South Africa's chances of lowering interest rates have faded after households, businesses, and economists all lifted their inflation expectations following the United States-Iran conflict and its impact on global energy markets. This shift has strengthened arguments for another rate increase when policymakers meet later this month.
A second-quarter survey by the Bureau for Economic Research found inflation expectations climbed across all major respondent groups as Middle East tensions disrupted oil supplies and sent fuel prices higher. In May, annual inflation in the continent's largest economy climbed to 4.5 percent, the third consecutive monthly rise and the steepest since July 2024, though it fell short of forecasts predicting 4.7 percent.
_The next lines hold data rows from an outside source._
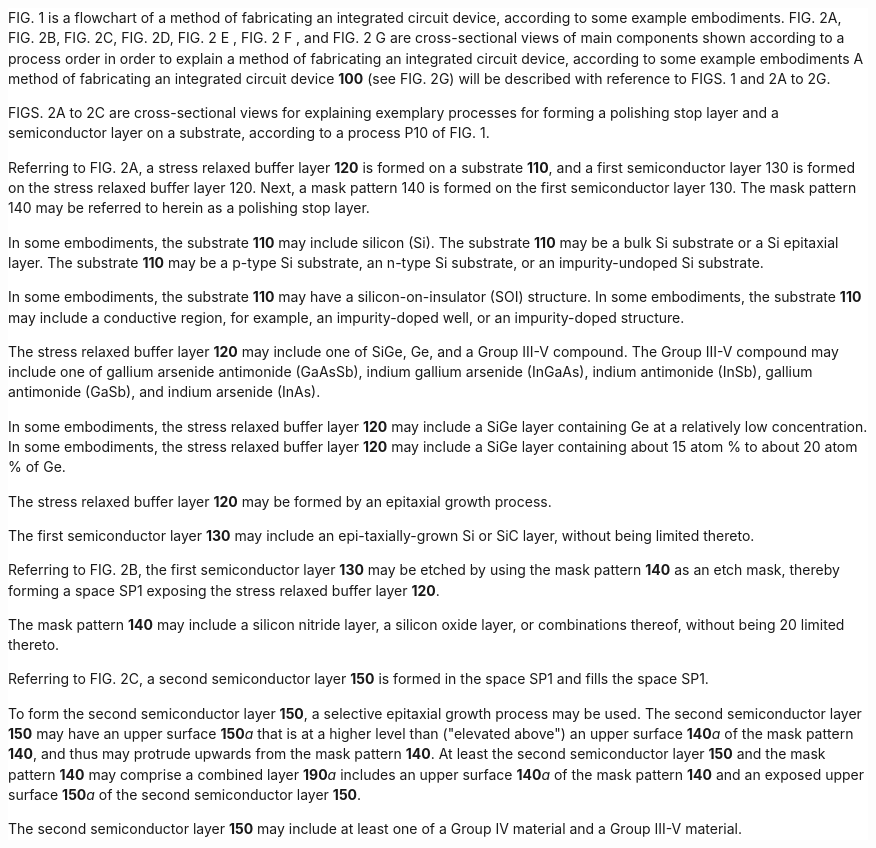 FIG. 1 is a flowchart of a method of fabricating an integrated circuit device, according to some example embodiments. FIG. 2A, FIG. 2B, FIG. 2C, FIG. 2D, FIG. 2 E , FIG. 2 F , and FIG. 2 G are cross-sectional views of main components shown according to a process order in order to explain a method of fabricating an integrated circuit device, according to some example embodiments A method of fabricating an integrated circuit device $\mathbf{1 0 0}$ (see FIG. 2G) will be described with reference to FIGS. 1 and 2A to 2G.

FIGS. 2A to 2C are cross-sectional views for explaining exemplary processes for forming a polishing stop layer and a semiconductor layer on a substrate, according to a process P10 of FIG. 1.

Referring to FIG. 2A, a stress relaxed buffer layer $\mathbf{1 2 0}$ is formed on a substrate $\mathbf{1 1 0}$, and a first semiconductor layer 130 is formed on the stress relaxed buffer layer 120. Next, a mask pattern 140 is formed on the first semiconductor layer 130. The mask pattern 140 may be referred to herein as a polishing stop layer.

In some embodiments, the substrate $\mathbf{1 1 0}$ may include silicon (Si). The substrate $\mathbf{1 1 0}$ may be a bulk Si substrate or a Si epitaxial layer. The substrate $\mathbf{1 1 0}$ may be a p-type Si substrate, an n-type Si substrate, or an impurity-undoped Si substrate.

In some embodiments, the substrate $\mathbf{1 1 0}$ may have a silicon-on-insulator (SOI) structure. In some embodiments, the substrate $\mathbf{1 1 0}$ may include a conductive region, for example, an impurity-doped well, or an impurity-doped structure.

The stress relaxed buffer layer $\mathbf{1 2 0}$ may include one of SiGe, Ge, and a Group III-V compound. The Group III-V compound may include one of gallium arsenide antimonide
(GaAsSb), indium gallium arsenide (InGaAs), indium antimonide (InSb), gallium antimonide (GaSb), and indium arsenide (InAs).

In some embodiments, the stress relaxed buffer layer $\mathbf{1 2 0}$ may include a SiGe layer containing Ge at a relatively low concentration. In some embodiments, the stress relaxed buffer layer $\mathbf{1 2 0}$ may include a SiGe layer containing about 15 atom $\%$ to about 20 atom $\%$ of Ge.

The stress relaxed buffer layer $\mathbf{1 2 0}$ may be formed by an epitaxial growth process.

The first semiconductor layer $\mathbf{1 3 0}$ may include an epi-taxially-grown Si or SiC layer, without being limited thereto.

Referring to FIG. 2B, the first semiconductor layer $\mathbf{1 3 0}$ may be etched by using the mask pattern $\mathbf{1 4 0}$ as an etch mask, thereby forming a space SP1 exposing the stress relaxed buffer layer $\mathbf{1 2 0}$.

The mask pattern $\mathbf{1 4 0}$ may include a silicon nitride layer, a silicon oxide layer, or combinations thereof, without being 20 limited thereto.

Referring to FIG. 2C, a second semiconductor layer $\mathbf{1 5 0}$ is formed in the space SP1 and fills the space SP1.

To form the second semiconductor layer $\mathbf{1 5 0}$, a selective epitaxial growth process may be used. The second semiconductor layer $\mathbf{1 5 0}$ may have an upper surface $\mathbf{1 5 0} a$ that is at a higher level than ("elevated above") an upper surface $\mathbf{1 4 0} a$ of the mask pattern $\mathbf{1 4 0}$, and thus may protrude upwards from the mask pattern $\mathbf{1 4 0}$. At least the second semiconductor layer $\mathbf{1 5 0}$ and the mask pattern $\mathbf{1 4 0}$ may comprise a combined layer $\mathbf{1 9 0} a$ includes an upper surface $\mathbf{1 4 0} a$ of the mask pattern $\mathbf{1 4 0}$ and an exposed upper surface $\mathbf{1 5 0} a$ of the second semiconductor layer $\mathbf{1 5 0}$.

The second semiconductor layer $\mathbf{1 5 0}$ may include at least one of a Group IV material and a Group III-V material.
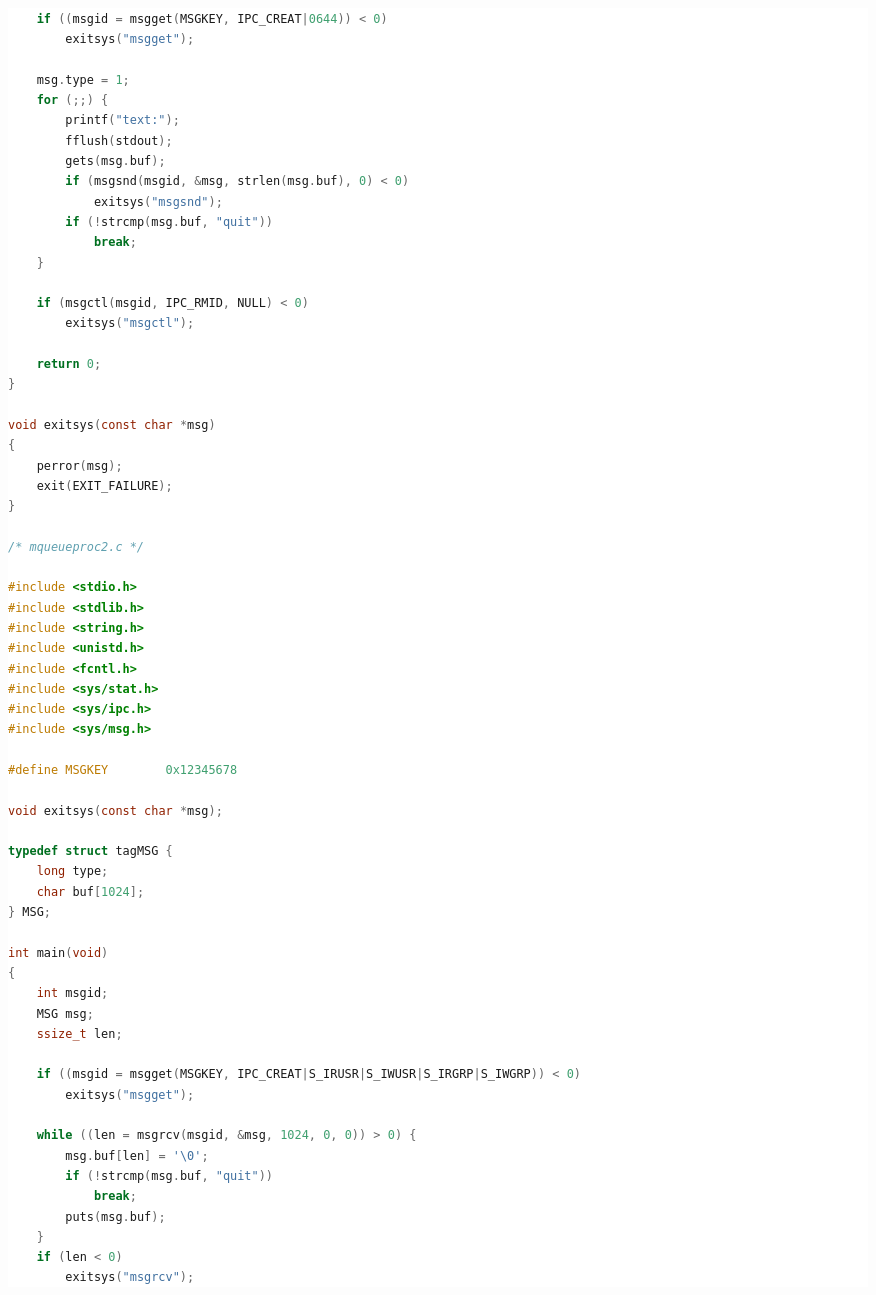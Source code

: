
 ```c
    if ((msgid = msgget(MSGKEY, IPC_CREAT|0644)) < 0)
        exitsys("msgget");
    
    msg.type = 1;
    for (;;) {
        printf("text:");
        fflush(stdout);
        gets(msg.buf);
        if (msgsnd(msgid, &msg, strlen(msg.buf), 0) < 0)
            exitsys("msgsnd");
        if (!strcmp(msg.buf, "quit"))
            break;
    }
    
    if (msgctl(msgid, IPC_RMID, NULL) < 0)
        exitsys("msgctl");
    
    return 0;
}

void exitsys(const char *msg)
{
    perror(msg);
    exit(EXIT_FAILURE);
}

/* mqueueproc2.c */

#include <stdio.h>
#include <stdlib.h>
#include <string.h>
#include <unistd.h>
#include <fcntl.h>
#include <sys/stat.h>
#include <sys/ipc.h>
#include <sys/msg.h>

#define MSGKEY        0x12345678

void exitsys(const char *msg);

typedef struct tagMSG {
    long type;
    char buf[1024];
} MSG;

int main(void)
{
    int msgid;
    MSG msg;
    ssize_t len;
    
    if ((msgid = msgget(MSGKEY, IPC_CREAT|S_IRUSR|S_IWUSR|S_IRGRP|S_IWGRP)) < 0)
        exitsys("msgget");
    
    while ((len = msgrcv(msgid, &msg, 1024, 0, 0)) > 0) {
        msg.buf[len] = '\0';
        if (!strcmp(msg.buf, "quit"))
            break;
        puts(msg.buf);
    }
    if (len < 0)
        exitsys("msgrcv");
```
Professional forecasters now expect inflation to average 4.4 percent this year, up sharply from 3.6 percent in the first quarter and well above the South African Reserve Bank's preferred three percent target. The bank raised its benchmark repo rate to seven percent in May—its first increase since 2023—citing rising inflation risks.
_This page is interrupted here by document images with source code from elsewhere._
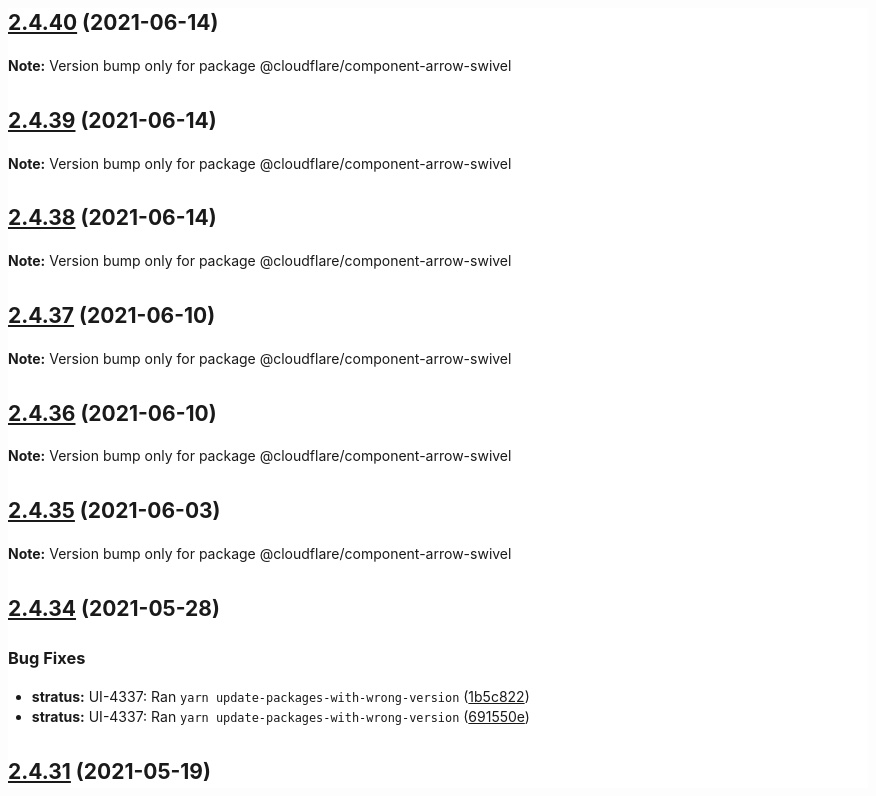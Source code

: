 ## [2.4.40](http://stash.cfops.it:7999/fe/stratus/compare/@cloudflare/component-arrow-swivel@2.4.39...@cloudflare/component-arrow-swivel@2.4.40) (2021-06-14)

**Note:** Version bump only for package @cloudflare/component-arrow-swivel

## [2.4.39](http://stash.cfops.it:7999/fe/stratus/compare/@cloudflare/component-arrow-swivel@2.4.38...@cloudflare/component-arrow-swivel@2.4.39) (2021-06-14)

**Note:** Version bump only for package @cloudflare/component-arrow-swivel

## [2.4.38](http://stash.cfops.it:7999/fe/stratus/compare/@cloudflare/component-arrow-swivel@2.4.37...@cloudflare/component-arrow-swivel@2.4.38) (2021-06-14)

**Note:** Version bump only for package @cloudflare/component-arrow-swivel

## [2.4.37](http://stash.cfops.it:7999/fe/stratus/compare/@cloudflare/component-arrow-swivel@2.4.36...@cloudflare/component-arrow-swivel@2.4.37) (2021-06-10)

**Note:** Version bump only for package @cloudflare/component-arrow-swivel

## [2.4.36](http://stash.cfops.it:7999/fe/stratus/compare/@cloudflare/component-arrow-swivel@2.4.35...@cloudflare/component-arrow-swivel@2.4.36) (2021-06-10)

**Note:** Version bump only for package @cloudflare/component-arrow-swivel

## [2.4.35](http://stash.cfops.it:7999/fe/stratus/compare/@cloudflare/component-arrow-swivel@2.4.34...@cloudflare/component-arrow-swivel@2.4.35) (2021-06-03)

**Note:** Version bump only for package @cloudflare/component-arrow-swivel

## [2.4.34](http://stash.cfops.it:7999/fe/stratus/compare/@cloudflare/component-arrow-swivel@2.4.31...@cloudflare/component-arrow-swivel@2.4.34) (2021-05-28)

### Bug Fixes

- **stratus:** UI-4337: Ran `yarn update-packages-with-wrong-version` ([1b5c822](http://stash.cfops.it:7999/fe/stratus/commits/1b5c822))
- **stratus:** UI-4337: Ran `yarn update-packages-with-wrong-version` ([691550e](http://stash.cfops.it:7999/fe/stratus/commits/691550e))

## [2.4.31](http://stash.cfops.it:7999/fe/stratus/compare/@cloudflare/component-arrow-swivel@2.4.30...@cloudflare/component-arrow-swivel@2.4.31) (2021-05-19)

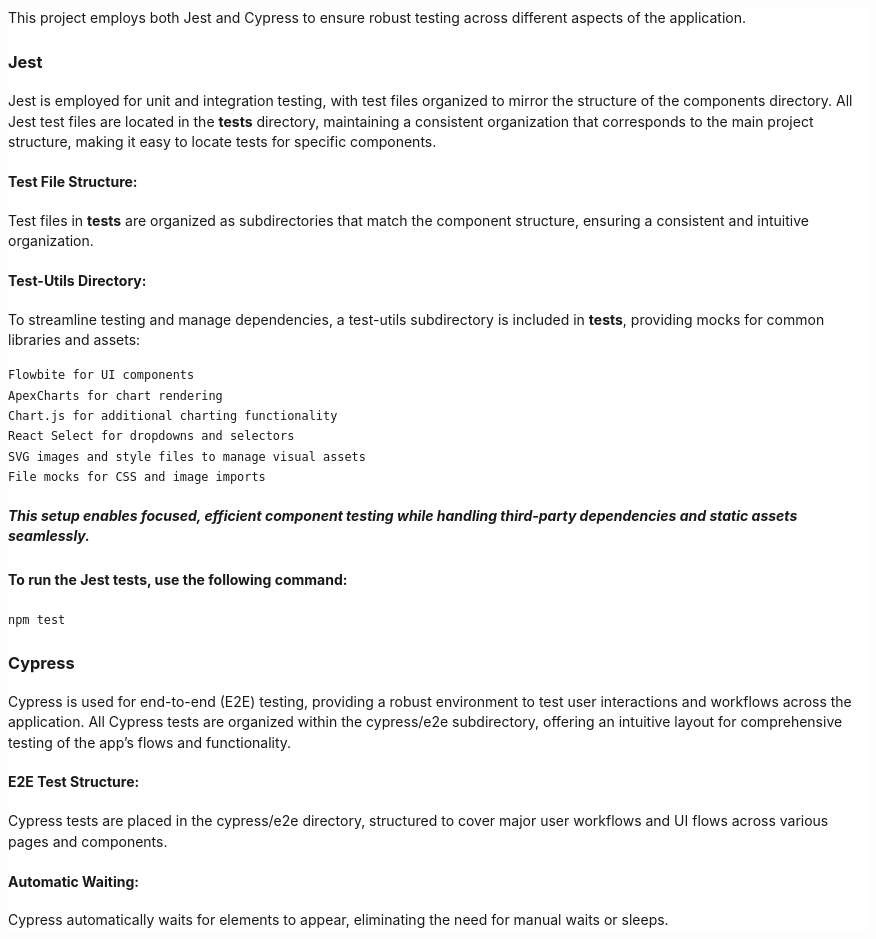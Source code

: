 This project employs both Jest and Cypress to ensure robust testing across different aspects of the application.

### Jest

Jest is employed for unit and integration testing, with test files organized to mirror the structure of the components directory. All Jest test files are located in the **tests** directory, maintaining a consistent organization that corresponds to the main project structure, making it easy to locate tests for specific components.

#### Test File Structure:

Test files in **tests** are organized as subdirectories that match the component structure, ensuring a consistent and intuitive organization.

#### Test-Utils Directory:

To streamline testing and manage dependencies, a test-utils subdirectory is included in **tests**, providing mocks for common libraries and assets:

```markdown
Flowbite for UI components
ApexCharts for chart rendering
Chart.js for additional charting functionality
React Select for dropdowns and selectors
SVG images and style files to manage visual assets
File mocks for CSS and image imports
```

##### This setup enables focused, efficient component testing while handling third-party dependencies and static assets seamlessly.

#### To run the Jest tests, use the following command:

```bash
npm test

```

### Cypress

Cypress is used for end-to-end (E2E) testing, providing a robust environment to test user interactions and workflows across the application. All Cypress tests are organized within the cypress/e2e subdirectory, offering an intuitive layout for comprehensive testing of the app’s flows and functionality.

#### E2E Test Structure:

Cypress tests are placed in the cypress/e2e directory, structured to cover major user workflows and UI flows across various pages and components.

#### Automatic Waiting:

Cypress automatically waits for elements to appear, eliminating the need for manual waits or sleeps.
Long-term inflation expectations also deteriorated significantly. Professional groups lifted their five-year inflation forecast to 4.1 percent from 3.6 percent previously, while households grew more pessimistic about prices ahead.
One-year inflation expectations jumped to six percent from 5.4 percent, and five-year expectations climbed to 9.1 percent from 8.4 percent.
Despite bracing for faster price increases, respondents expect only modest wage growth. The bureau said wage expectations edged up to 4.8 percent for both this year and next, meaning many South Africans anticipate their real incomes will face continued pressure.
"All three professional groups revised their inflation expectations higher across the forecast horizon," the BER stated, citing the higher energy prices during the survey period.
The deteriorating inflation outlook has also dented economic confidence across the board. Professional respondents cut their 2026 growth forecast to 1.2 percent from 1.5 percent, while expecting only a modest recovery to 1.5 percent in 2027.
This undershoots finance minister Enoch Godongwana's February forecast of 1.6 percent growth this year.
The International Monetary Fund has similarly lowered South Africa's growth projection to one percent from 1.4 percent, pointing to economic fallout from Middle East tensions. The survey was conducted when geopolitical tensions peaked following U.S. military strikes on Iran and Tehran's closure of the Strait of Hormuz, a critical global oil shipping route.
Although the strait has since reopened under an interim peace agreement, the United Nations Conference on Trade and Development warned that vulnerable economies face prolonged exposure to rising food and energy costs. Financial markets have also shown growing anxiety, with respondents no longer expecting commercial lending rates to fall this year and forecasting the prime lending rate will end at 10.5 percent.